Dataset entries:

---

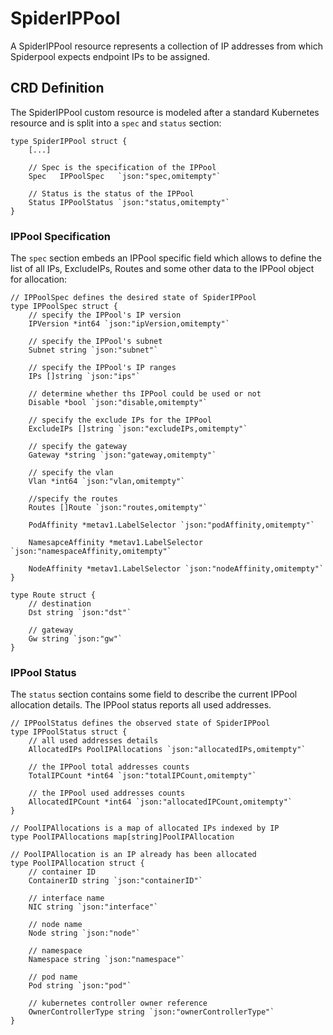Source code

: # SpiderIPPool

A SpiderIPPool resource represents a collection of IP addresses from which Spiderpool expects endpoint IPs to be assigned.

## CRD Definition

The SpiderIPPool custom resource is modeled after a standard Kubernetes resource
and is split into a ``spec`` and ``status`` section:

```text
type SpiderIPPool struct {
    [...]
    
    // Spec is the specification of the IPPool
    Spec   IPPoolSpec   `json:"spec,omitempty"`
    
    // Status is the status of the IPPool
    Status IPPoolStatus `json:"status,omitempty"`
}
```

### IPPool Specification

The ``spec`` section embeds an IPPool specific field which allows to define the list of all IPs, ExcludeIPs, Routes
and some other data to the IPPool object for allocation:

```text
// IPPoolSpec defines the desired state of SpiderIPPool
type IPPoolSpec struct {
    // specify the IPPool's IP version
    IPVersion *int64 `json:"ipVersion,omitempty"`

    // specify the IPPool's subnet
    Subnet string `json:"subnet"`

    // specify the IPPool's IP ranges
    IPs []string `json:"ips"`

    // determine whether ths IPPool could be used or not
    Disable *bool `json:"disable,omitempty"`

    // specify the exclude IPs for the IPPool
    ExcludeIPs []string `json:"excludeIPs,omitempty"`

    // specify the gateway
    Gateway *string `json:"gateway,omitempty"`

    // specify the vlan
    Vlan *int64 `json:"vlan,omitempty"`

    //specify the routes
    Routes []Route `json:"routes,omitempty"`

    PodAffinity *metav1.LabelSelector `json:"podAffinity,omitempty"`

    NamesapceAffinity *metav1.LabelSelector `json:"namespaceAffinity,omitempty"`

    NodeAffinity *metav1.LabelSelector `json:"nodeAffinity,omitempty"`
}

type Route struct {
    // destination
    Dst string `json:"dst"`
    
    // gateway
    Gw string `json:"gw"`
}
```

### IPPool Status

The ``status`` section contains some field to describe the current IPPool allocation details.
The IPPool status reports all used addresses.

```text
// IPPoolStatus defines the observed state of SpiderIPPool
type IPPoolStatus struct {
    // all used addresses details
    AllocatedIPs PoolIPAllocations `json:"allocatedIPs,omitempty"`

    // the IPPool total addresses counts
    TotalIPCount *int64 `json:"totalIPCount,omitempty"`

    // the IPPool used addresses counts
    AllocatedIPCount *int64 `json:"allocatedIPCount,omitempty"`
}

// PoolIPAllocations is a map of allocated IPs indexed by IP
type PoolIPAllocations map[string]PoolIPAllocation

// PoolIPAllocation is an IP already has been allocated
type PoolIPAllocation struct {
    // container ID
    ContainerID string `json:"containerID"`
    
    // interface name
    NIC string `json:"interface"`

    // node name
    Node string `json:"node"`

    // namespace
    Namespace string `json:"namespace"`

    // pod name
    Pod string `json:"pod"`

    // kubernetes controller owner reference
    OwnerControllerType string `json:"ownerControllerType"`
}
```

---

▶ **WHAT TO DO**:
State the number of lines in the data that include the string "addresses", and add nothing else.

▶ **EXERCISE ANSWER**:
5